What the task asks |
Look for the line that has "Specifically we want" in the material below; please repeat it and every line after it, exactly, up to and including the line that has "We chose five", and nothing else.

---------- Excerpted data ----------

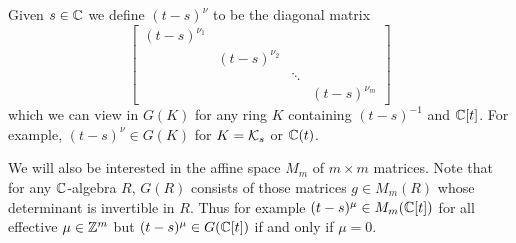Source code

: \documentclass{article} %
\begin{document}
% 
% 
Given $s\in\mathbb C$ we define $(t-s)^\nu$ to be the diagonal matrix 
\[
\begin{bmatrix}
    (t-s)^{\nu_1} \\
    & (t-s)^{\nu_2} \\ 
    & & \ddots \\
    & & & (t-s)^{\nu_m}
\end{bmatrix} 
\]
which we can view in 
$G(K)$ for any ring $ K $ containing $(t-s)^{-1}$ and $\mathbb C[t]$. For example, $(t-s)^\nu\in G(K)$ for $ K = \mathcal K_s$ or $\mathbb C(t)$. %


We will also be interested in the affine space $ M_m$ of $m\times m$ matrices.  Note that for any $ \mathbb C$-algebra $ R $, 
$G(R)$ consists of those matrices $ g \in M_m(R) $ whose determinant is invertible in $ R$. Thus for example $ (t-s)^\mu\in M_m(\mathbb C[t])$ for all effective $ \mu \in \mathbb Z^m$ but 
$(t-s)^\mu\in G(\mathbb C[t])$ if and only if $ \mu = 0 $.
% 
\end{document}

----------
---------- Excerpted data ----------

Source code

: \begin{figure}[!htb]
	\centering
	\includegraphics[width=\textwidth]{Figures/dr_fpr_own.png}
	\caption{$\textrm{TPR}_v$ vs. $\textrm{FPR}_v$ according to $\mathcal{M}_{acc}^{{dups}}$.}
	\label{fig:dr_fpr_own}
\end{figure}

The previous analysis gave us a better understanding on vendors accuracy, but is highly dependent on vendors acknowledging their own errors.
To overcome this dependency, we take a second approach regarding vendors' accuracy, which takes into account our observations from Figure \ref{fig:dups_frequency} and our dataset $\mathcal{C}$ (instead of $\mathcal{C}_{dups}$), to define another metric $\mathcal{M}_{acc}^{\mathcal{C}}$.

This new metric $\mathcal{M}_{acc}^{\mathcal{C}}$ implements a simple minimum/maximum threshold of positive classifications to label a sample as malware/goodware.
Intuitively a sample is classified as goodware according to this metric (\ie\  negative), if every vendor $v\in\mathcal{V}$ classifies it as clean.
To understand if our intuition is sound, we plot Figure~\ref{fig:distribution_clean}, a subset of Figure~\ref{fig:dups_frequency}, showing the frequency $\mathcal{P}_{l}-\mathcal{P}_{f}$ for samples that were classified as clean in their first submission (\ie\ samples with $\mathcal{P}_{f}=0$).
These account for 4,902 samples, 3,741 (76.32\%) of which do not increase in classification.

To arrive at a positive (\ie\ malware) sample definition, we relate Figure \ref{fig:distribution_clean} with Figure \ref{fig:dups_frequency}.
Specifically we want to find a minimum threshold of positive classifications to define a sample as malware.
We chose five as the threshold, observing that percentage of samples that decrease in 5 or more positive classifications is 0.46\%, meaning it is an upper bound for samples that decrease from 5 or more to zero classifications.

----------
---------- Excerpted data ----------

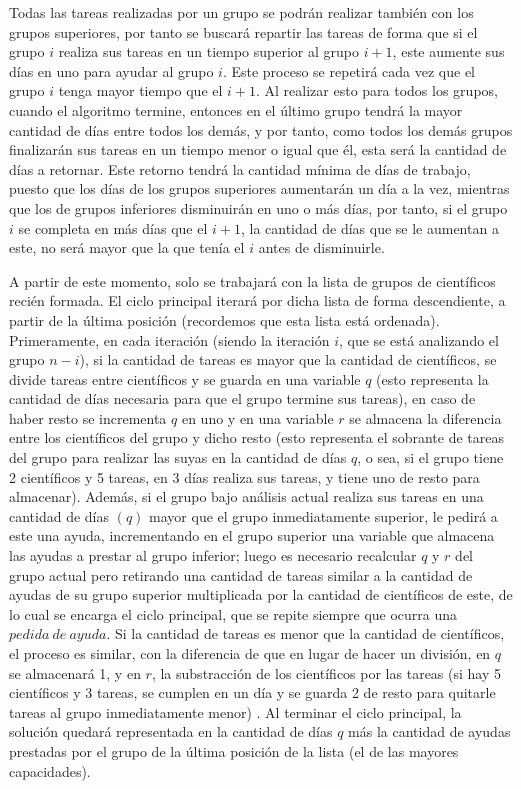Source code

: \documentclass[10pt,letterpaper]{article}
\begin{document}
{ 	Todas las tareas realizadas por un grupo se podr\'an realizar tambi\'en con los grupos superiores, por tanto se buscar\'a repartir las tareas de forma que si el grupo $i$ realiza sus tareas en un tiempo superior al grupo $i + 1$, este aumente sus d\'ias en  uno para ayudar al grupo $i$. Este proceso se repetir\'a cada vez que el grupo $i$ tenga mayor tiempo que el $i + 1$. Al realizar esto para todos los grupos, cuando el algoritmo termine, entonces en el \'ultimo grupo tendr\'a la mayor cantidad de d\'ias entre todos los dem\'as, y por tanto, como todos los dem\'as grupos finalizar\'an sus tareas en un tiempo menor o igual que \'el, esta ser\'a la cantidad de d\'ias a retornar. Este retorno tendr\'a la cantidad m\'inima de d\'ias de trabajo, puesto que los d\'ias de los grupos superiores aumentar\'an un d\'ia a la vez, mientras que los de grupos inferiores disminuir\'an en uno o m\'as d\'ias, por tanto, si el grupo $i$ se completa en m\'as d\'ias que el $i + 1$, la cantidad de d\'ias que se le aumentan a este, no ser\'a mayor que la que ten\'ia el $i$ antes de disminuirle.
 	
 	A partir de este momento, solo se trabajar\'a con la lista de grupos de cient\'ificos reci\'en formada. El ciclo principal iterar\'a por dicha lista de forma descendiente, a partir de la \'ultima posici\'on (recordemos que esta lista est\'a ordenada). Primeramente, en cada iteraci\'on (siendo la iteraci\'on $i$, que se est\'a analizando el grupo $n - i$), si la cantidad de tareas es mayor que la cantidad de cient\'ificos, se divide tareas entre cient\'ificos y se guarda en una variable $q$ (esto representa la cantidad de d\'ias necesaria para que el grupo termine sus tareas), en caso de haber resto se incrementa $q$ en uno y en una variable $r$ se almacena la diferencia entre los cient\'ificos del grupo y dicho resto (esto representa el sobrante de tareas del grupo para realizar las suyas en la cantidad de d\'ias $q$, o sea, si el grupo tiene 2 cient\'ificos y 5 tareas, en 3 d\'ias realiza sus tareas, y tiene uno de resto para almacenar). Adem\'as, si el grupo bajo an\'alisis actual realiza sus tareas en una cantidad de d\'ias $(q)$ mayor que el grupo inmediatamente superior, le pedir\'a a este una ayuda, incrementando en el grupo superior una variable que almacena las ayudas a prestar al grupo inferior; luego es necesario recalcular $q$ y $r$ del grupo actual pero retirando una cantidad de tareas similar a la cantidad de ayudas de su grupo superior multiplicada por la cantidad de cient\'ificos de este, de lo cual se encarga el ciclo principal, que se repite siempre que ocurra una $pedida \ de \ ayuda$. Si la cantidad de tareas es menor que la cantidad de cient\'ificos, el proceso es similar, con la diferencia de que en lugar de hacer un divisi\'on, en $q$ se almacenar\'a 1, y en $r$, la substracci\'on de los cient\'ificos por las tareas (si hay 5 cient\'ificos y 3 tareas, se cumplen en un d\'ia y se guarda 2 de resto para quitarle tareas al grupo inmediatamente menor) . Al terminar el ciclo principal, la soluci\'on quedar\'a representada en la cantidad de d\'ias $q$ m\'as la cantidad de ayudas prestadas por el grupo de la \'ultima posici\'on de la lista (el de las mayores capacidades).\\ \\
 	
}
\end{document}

----------

Response to the task |
Specifically we want to find a minimum threshold of positive classifications to define a sample as malware.
We chose five as the threshold, observing that percentage of samples that decrease in 5 or more positive classifications is 0.46\%, meaning it is an upper bound for samples that decrease from 5 or more to zero classifications.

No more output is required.